▶ **What is expected**
In the records below, begin at the line containing "We will review" and end at the line containing "You will need Maven 3.3+ and Java 8+."; quote every line in that span exactly, including both boundary lines, and no others.

Segment Open

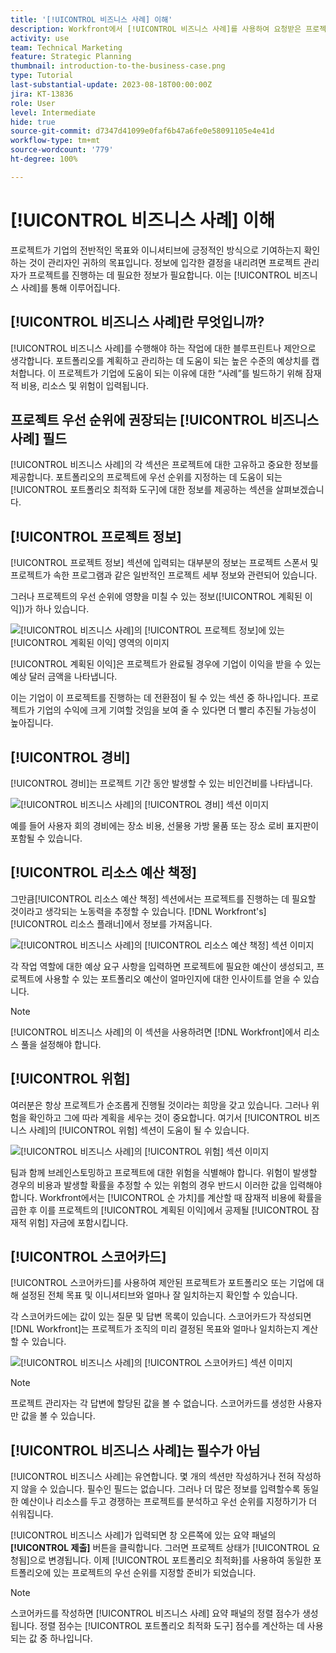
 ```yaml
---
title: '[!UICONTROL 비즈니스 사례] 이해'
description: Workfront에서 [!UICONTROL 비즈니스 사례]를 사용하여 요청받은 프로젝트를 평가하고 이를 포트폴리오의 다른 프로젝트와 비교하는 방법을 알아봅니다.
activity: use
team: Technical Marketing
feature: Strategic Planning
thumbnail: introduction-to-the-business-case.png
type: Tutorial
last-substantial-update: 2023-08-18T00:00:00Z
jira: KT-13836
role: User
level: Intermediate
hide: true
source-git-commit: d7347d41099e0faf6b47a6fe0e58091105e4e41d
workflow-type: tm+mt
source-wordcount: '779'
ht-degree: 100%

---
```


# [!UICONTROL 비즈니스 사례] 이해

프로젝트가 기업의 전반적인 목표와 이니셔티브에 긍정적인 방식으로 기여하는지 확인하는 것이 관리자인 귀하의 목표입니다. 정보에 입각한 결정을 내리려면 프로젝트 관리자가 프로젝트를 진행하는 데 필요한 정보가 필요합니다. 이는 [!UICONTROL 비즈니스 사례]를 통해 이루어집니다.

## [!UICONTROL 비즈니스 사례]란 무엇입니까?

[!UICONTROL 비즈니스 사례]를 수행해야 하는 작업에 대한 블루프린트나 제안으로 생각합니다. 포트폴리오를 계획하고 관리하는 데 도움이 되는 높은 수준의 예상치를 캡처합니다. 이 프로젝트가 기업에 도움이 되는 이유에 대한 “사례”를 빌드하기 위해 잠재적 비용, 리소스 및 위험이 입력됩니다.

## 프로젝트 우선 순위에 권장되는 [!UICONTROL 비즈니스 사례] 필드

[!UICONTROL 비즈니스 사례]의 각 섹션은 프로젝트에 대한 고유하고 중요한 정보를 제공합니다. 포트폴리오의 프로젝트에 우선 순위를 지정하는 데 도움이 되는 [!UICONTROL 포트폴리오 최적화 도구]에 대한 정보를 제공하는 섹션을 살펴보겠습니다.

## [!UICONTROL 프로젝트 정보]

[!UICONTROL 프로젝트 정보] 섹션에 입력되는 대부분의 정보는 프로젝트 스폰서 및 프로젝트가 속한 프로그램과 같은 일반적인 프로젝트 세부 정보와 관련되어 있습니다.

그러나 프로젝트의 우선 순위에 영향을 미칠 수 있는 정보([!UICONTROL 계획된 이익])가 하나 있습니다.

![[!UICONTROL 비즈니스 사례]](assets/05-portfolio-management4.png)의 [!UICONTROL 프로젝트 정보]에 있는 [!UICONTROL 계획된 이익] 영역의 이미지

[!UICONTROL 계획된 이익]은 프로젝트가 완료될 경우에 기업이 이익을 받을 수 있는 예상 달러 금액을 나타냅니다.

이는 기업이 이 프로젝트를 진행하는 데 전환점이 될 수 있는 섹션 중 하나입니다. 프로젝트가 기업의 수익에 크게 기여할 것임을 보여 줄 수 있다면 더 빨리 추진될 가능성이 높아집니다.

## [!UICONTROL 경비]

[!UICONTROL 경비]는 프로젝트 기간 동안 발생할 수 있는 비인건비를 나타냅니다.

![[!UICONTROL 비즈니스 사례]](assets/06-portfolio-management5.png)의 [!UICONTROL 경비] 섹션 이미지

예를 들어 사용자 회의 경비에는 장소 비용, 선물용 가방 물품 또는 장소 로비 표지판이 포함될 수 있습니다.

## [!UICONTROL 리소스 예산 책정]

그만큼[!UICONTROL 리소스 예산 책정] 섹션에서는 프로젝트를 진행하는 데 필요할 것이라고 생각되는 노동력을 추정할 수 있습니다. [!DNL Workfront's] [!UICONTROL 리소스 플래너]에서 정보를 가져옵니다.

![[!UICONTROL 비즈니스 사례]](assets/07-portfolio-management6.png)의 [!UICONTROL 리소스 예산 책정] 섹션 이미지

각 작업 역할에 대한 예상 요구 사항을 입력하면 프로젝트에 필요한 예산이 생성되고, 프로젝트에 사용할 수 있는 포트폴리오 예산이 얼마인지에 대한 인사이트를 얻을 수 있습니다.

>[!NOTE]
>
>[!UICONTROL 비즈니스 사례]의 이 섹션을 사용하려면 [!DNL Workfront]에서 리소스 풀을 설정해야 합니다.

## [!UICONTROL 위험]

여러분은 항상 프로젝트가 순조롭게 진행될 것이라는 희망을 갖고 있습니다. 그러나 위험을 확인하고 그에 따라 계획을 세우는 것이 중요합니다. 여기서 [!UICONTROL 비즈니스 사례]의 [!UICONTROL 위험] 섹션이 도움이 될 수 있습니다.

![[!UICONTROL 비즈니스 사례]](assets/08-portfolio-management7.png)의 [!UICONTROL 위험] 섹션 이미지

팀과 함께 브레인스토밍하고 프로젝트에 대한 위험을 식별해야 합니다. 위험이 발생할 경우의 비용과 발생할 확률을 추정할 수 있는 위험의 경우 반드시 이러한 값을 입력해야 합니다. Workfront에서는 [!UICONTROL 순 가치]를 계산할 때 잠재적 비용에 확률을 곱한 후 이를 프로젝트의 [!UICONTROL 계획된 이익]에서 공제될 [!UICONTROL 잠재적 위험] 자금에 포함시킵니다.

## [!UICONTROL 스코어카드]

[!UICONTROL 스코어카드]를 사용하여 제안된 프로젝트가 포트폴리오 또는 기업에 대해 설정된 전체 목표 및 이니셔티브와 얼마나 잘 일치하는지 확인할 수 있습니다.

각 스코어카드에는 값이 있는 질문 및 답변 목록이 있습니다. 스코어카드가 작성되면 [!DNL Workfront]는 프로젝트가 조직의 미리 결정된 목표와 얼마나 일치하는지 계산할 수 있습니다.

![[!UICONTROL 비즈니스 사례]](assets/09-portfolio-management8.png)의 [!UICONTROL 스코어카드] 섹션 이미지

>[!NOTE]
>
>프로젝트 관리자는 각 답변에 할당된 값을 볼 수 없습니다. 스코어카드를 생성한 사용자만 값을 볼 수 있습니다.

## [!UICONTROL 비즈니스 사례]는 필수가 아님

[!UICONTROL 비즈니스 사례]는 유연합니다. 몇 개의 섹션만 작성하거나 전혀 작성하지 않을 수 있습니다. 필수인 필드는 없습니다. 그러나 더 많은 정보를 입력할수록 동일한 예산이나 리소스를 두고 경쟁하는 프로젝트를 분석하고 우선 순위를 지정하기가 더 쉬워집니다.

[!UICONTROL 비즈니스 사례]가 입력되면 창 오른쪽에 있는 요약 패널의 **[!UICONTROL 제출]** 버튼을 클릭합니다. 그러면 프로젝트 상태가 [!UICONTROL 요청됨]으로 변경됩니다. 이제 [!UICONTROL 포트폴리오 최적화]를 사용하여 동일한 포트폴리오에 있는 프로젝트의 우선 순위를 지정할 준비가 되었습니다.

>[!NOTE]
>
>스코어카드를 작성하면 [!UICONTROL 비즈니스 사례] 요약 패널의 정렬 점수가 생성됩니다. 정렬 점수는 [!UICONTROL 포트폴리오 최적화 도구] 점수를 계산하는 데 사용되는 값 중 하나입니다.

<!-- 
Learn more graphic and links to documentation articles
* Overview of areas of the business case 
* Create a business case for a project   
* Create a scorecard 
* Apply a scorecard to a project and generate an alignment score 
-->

Segment Closed
Segment Open

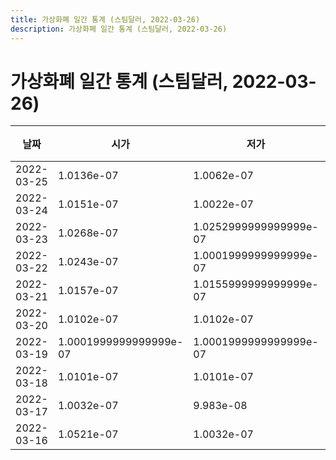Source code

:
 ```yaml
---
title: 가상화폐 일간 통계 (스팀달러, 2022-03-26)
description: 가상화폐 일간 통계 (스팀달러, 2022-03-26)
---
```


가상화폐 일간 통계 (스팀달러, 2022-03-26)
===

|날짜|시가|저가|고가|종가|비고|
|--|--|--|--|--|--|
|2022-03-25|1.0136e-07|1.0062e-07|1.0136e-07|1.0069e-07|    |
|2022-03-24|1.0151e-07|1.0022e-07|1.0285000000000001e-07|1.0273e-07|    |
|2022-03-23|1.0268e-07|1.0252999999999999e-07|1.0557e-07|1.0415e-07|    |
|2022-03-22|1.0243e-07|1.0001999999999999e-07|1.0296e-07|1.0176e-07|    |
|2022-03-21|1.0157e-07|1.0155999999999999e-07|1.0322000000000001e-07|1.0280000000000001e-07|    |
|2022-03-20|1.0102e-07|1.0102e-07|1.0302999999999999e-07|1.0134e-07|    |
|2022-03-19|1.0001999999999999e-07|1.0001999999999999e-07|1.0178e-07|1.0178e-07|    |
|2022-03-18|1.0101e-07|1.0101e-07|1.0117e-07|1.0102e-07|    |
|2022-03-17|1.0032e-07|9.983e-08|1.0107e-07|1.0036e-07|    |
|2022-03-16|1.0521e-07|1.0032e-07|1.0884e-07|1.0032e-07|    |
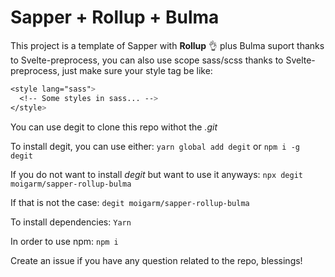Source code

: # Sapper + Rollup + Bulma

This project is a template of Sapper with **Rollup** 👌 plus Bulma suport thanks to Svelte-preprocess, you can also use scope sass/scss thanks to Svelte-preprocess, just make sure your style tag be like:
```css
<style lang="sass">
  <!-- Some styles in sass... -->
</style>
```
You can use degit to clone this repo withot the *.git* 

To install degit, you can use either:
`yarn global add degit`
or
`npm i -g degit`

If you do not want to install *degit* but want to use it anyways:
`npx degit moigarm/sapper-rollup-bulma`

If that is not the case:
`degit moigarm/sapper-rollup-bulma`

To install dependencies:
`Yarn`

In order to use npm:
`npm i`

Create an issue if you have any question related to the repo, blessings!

Segment Closed
Segment Open

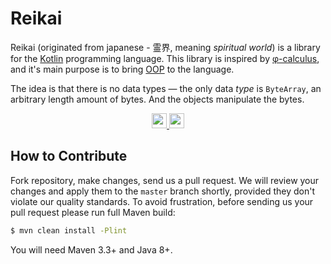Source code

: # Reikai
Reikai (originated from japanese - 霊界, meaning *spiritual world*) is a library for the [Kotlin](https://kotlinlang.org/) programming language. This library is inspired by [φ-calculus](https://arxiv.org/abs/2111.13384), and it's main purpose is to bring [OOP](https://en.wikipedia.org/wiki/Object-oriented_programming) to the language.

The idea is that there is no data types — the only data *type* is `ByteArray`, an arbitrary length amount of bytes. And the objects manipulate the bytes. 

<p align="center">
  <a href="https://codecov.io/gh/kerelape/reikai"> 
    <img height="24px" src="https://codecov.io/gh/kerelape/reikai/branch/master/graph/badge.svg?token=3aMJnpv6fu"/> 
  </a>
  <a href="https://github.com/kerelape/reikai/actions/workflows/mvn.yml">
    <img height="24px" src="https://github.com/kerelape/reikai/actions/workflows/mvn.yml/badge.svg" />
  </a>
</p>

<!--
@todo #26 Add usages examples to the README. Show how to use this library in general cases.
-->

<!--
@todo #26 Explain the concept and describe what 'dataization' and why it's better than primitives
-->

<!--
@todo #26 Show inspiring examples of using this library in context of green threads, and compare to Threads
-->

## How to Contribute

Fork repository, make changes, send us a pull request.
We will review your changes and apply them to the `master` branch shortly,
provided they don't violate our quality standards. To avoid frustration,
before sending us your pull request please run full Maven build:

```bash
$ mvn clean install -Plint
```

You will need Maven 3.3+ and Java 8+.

Segment Closed

▶ **Answer**
We will review your changes and apply them to the `master` branch shortly,
provided they don't violate our quality standards. To avoid frustration,
before sending us your pull request please run full Maven build:

```bash
$ mvn clean install -Plint
```

You will need Maven 3.3+ and Java 8+.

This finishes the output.